This certainly is the year for novels about popular music, of the vinyl persuasion and the power of picking just the right song. We’ve had Magnus Mills’ droll and geeky The Forensic Record Society, Laura Barnett’s soundtrack of a life in Greatest Hits and the first of French author Virginie Despentes’ post-punk Vernon Subutex novels. We can also add Rachel Joyce’s fourth novel to that list.

The resurgence in popularity of vinyl may have influenced the common theme of these books but they’re all totally different in their approach.

The Music Shop starts in 1988 – that crossover period where CDs were pushing vinyl out of record shops. Frank’s record shop, which is not in a prime location in town, is situated in a backstreet parade alongside Maud’s tattoo parlour, Father Anthony’s religious knick-knacks shop, Mr Novak’s bakery and the Williams brothers’ funeral parlour; the florist had closed last month.

Frank only stocks vinyl. The reps come and offer him big discounts if he’ll take CDs too, but Frank isn’t interested, ‘We only sell VINYL!’ the poster in the window declares. A customer arrives, wanting Chopin…

The man shot a look over his shoulder to make sure no one was listening but they weren’t. Over the years, they’d seen everything in the music shop. There were the regular customers, of course, who came to find new records, but often people wanted something more. Frank had helped them through illness, grief, loss of confidence and jobs, as well as the more daily things like football results and the weather. Not that he knew about all those things but really it was a matter of listening, and he had endless patience.
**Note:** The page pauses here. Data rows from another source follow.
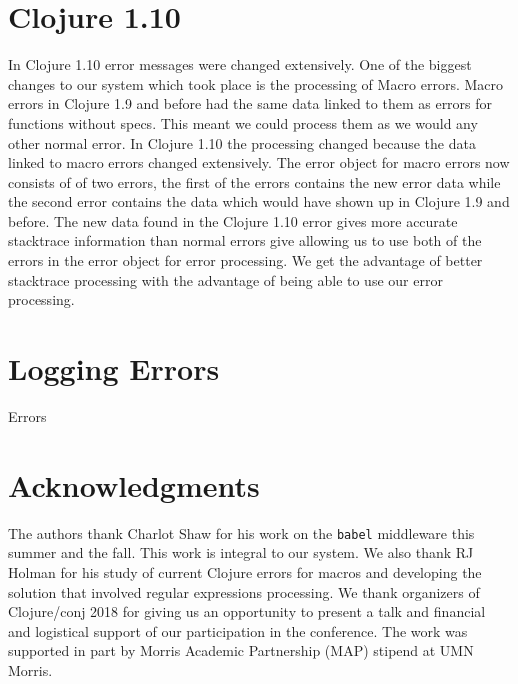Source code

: \documentclass[12pt]{article}
\begin{document}
\section{Clojure 1.10}
In Clojure 1.10 error messages were changed extensively. 
One of the biggest changes to our system which took place is the processing of Macro errors. 
Macro errors in Clojure 1.9 and before had the same data linked to them as errors for functions without specs. 
This meant we could process them as we would any other normal error. 
In Clojure 1.10 the processing changed because the data linked to macro errors changed extensively. 
The error object for macro errors now consists of of two errors, the first of the errors contains the new error data while the second error contains the data which would have shown up in Clojure 1.9 and before. 
The new data found in the Clojure 1.10 error gives more accurate stacktrace information than normal errors give allowing us to use both of the errors in the error object for error processing. 
We get the advantage of better stacktrace processing with the advantage of being able to use our error processing.


\section{Logging Errors}
Errors

\section{Acknowledgments}
The authors thank Charlot Shaw for his work on the {\tt babel} middleware this summer and the fall. 
This work is integral to our system. We also thank RJ Holman for his study of current Clojure errors
for macros and developing the solution that involved regular expressions processing. 
We thank organizers of Clojure/conj 2018 for giving us an opportunity to present a talk 
and financial and logistical support of our participation in the conference. 
The work was supported in part by Morris Academic Partnership (MAP) stipend at UMN Morris.



\end{document}
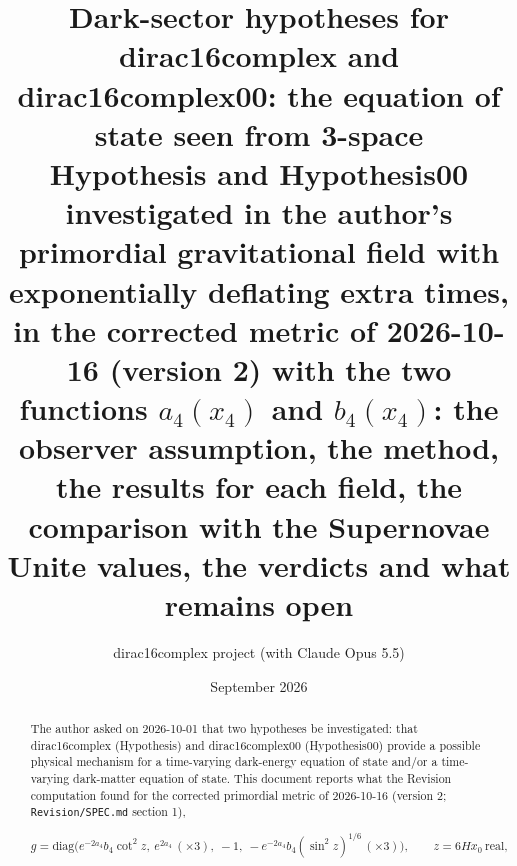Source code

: \documentclass[11pt]{article}
\title{Dark-sector hypotheses for dirac16complex and dirac16complex00: the equation of state seen from 3-space\\[0.5em]\large Hypothesis and Hypothesis00 investigated in the author's primordial gravitational field with exponentially deflating extra times, in the corrected metric of 2026-10-16 (version 2) with the two functions $a_4(x_4)$ and $b_4(x_4)$: the observer assumption, the method, the results for each field, the comparison with the Supernovae Unite values, the verdicts and what remains open}
\author{dirac16complex project (with Claude Opus 5.5)}
\date{September 2026}
\begin{document}
\maketitle
\tableofcontents
\newpage
\begin{abstract}
The author asked on 2026-10-01 that two hypotheses be investigated: that dirac16complex (Hypothesis) and dirac16complex00 (Hypothesis00) provide a possible physical mechanism for a time-varying dark-energy equation of state and/or a time-varying dark-matter equation of state. This document reports what the Revision computation found for the corrected primordial metric of 2026-10-16 (version 2; \texttt{Revision\allowbreak{}/SPEC.md} section 1),

\[
g = \mathrm{diag}\big(e^{-2a_4}b_4\cot^2 z,\ e^{2a_4}\,(\times3),\ -1,\ -e^{-2a_4}b_4(\sin^2 z)^{1/6}\,(\times3)\big),\qquad z = 6Hx_0\ \text{real},
\]


\end{abstract}
\end{document}
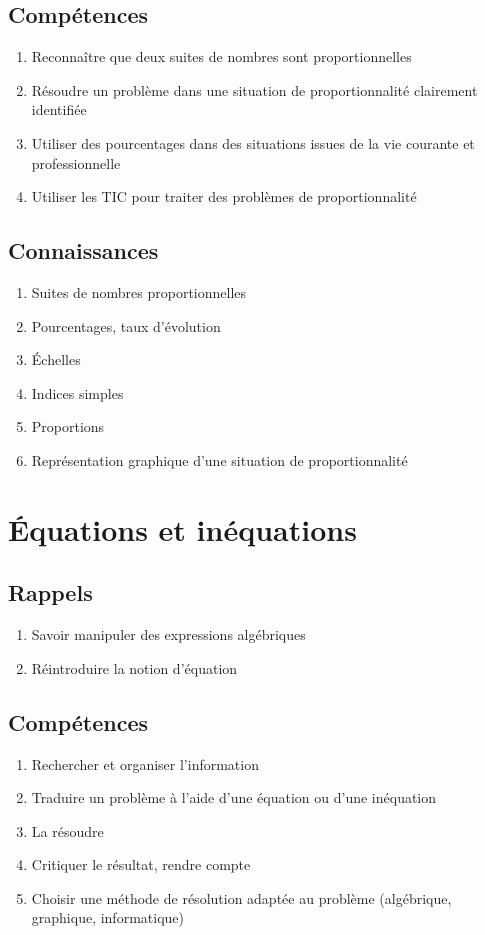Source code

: \documentclass[12pt,a4paper]{article}
\begin{document}
\subsection*{Compétences}
\begin{enumerate}
	\item Reconnaître que deux suites de nombres sont proportionnelles
	\item Résoudre un problème dans une situation de proportionnalité clairement identifiée
	\item Utiliser des pourcentages dans des situations issues de la vie courante et professionnelle
	\item Utiliser les TIC pour traiter des problèmes de proportionnalité
\end{enumerate}

\subsection*{Connaissances}
\begin{enumerate}
	\item Suites de nombres proportionnelles
	\item Pourcentages, taux d'évolution
	\item \'Echelles
	\item Indices simples
	\item Proportions
	\item Représentation graphique d'une situation de proportionnalité
\end{enumerate}


\section{\'Equations et inéquations}
\subsection*{Rappels}
\begin{enumerate}
	\item Savoir manipuler des expressions algébriques
	\item Réintroduire la notion d'équation
\end{enumerate}

\subsection*{Compétences}
\begin{enumerate}
	\item Rechercher et organiser l'information
	\item Traduire un problème à l'aide d'une équation ou d'une inéquation
	\item La résoudre
	\item Critiquer le résultat, rendre compte
	\item Choisir une méthode de résolution adaptée au problème (algébrique, graphique, informatique)
\end{enumerate}
\end{document}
What the customer doesn’t know is that he doesn’t want Chopin, he needs Aretha. Frank’s eighteen-year-old assistant Kit, leads him to one of the home-made listening booths. Frank was right, as usual.

In the opening chapters, we get to know Frank, Kit and meet the other shop-owners. Then, one day everything changes – a woman in a green coat stands outside the shop, looking in, face pressed to the window, then she disappears!  She’s fainted. They carry her into the shop and when she comes to, they discover she is German, but disappears before they can find out more. Frank is profoundly affected by her though. When they discover she’s left her handbag behind, they know she’ll return.
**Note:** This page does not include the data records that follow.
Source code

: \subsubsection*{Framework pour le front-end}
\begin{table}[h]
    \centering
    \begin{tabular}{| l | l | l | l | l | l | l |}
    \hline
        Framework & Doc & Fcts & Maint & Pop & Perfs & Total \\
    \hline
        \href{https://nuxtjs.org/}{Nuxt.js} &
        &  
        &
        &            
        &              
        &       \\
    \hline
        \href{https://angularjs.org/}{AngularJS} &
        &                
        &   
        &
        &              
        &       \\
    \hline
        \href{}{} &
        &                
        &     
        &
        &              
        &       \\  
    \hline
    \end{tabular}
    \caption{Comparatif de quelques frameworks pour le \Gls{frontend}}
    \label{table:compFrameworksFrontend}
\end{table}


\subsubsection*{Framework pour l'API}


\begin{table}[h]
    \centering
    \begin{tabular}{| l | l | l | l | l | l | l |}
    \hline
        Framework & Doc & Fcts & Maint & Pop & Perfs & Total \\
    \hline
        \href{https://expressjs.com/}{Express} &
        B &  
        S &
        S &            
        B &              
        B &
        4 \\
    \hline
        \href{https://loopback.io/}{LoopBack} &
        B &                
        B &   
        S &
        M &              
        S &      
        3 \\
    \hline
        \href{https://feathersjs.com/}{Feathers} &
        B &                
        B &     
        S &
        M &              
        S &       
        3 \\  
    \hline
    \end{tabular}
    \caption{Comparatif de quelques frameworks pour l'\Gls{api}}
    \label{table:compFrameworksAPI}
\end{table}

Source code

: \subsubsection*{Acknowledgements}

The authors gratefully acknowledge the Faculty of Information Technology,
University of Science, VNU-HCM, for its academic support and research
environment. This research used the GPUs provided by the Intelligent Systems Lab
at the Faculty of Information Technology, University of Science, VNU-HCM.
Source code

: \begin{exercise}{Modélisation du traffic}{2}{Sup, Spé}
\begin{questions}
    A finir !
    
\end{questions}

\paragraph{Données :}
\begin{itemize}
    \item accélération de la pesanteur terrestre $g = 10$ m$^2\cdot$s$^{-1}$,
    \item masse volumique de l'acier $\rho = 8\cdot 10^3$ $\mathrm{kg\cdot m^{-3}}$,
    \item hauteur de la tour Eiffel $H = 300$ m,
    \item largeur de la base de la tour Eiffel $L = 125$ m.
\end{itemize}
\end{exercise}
Ilse does return, and Frank’s stomach turns somersaults; she’s wearing a ring though, she’s unavailable. Still, in two steps forward, one step back fashion, they gradually become friends. Ilse asks Frank to give her music appreciation lessons, to teach her about his love of music, the stories behind it and how to match it to your mood. Ilse remains quite mysterious, not giving much away.

By this point of course we’re desperate for Frank and Ilse to get together properly. “She was unavailable and he was a write-off.”  Will they? I’m not telling.

Alongside the main story, we have some flashbacks to Frank’s childhood, growing up with his single mum, Peg, who was entirely responsible for inspiring Frank’s musical knowledge. Peg loved music, (on vinyl), and taught him how to listen, about silence in music, the stories of the composer’s lives and much more. She died when he was fifteen. He’s now forty, and channels his mum’s love for music into everything he does still. She’d said:

“Music is about silence… the silence at the beginning of a piece of music is always different from the silence at the end… Because if you listen, the world changes. It’s like falling in love. Only no one gets hurt.”

The story of Frank and Ilse is set against tough times for the residents of Unity Street who, although united against the threat of redevelopment, find their shops being picked off one by one. Whatever happens though, Maud, Kit Father Anthony and the others are like a family who will always stay in touch, the sense of community that comes through in this novel is touching.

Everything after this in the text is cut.